Dataset entries:
==============================

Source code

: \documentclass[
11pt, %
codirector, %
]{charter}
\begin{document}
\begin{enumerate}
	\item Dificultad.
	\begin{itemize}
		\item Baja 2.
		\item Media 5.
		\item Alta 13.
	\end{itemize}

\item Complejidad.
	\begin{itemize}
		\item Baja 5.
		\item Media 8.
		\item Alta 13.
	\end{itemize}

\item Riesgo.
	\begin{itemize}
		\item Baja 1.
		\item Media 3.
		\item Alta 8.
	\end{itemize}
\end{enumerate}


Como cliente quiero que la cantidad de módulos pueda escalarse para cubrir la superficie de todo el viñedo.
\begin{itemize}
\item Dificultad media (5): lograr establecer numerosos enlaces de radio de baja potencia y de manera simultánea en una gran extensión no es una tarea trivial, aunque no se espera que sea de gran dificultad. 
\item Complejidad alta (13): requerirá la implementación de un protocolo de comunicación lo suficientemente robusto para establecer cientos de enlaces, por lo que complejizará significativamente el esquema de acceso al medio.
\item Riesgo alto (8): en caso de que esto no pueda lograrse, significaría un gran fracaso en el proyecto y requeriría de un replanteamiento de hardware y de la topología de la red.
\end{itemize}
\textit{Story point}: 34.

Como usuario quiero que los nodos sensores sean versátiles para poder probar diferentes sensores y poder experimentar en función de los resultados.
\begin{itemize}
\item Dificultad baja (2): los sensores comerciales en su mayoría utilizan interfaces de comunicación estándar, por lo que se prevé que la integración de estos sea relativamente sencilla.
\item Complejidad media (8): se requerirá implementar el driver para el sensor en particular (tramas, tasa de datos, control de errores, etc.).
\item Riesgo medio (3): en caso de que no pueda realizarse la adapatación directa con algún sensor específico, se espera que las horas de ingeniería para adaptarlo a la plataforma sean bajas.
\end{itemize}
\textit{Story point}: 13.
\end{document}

==============================

* _About this exercise_:
If a line in the data contains the string "Como", copy it.

* _Output_:
Como cliente quiero que la cantidad de módulos pueda escalarse para cubrir la superficie de todo el viñedo.
Como usuario quiero que los nodos sensores sean versátiles para poder probar diferentes sensores y poder experimentar en función de los resultados.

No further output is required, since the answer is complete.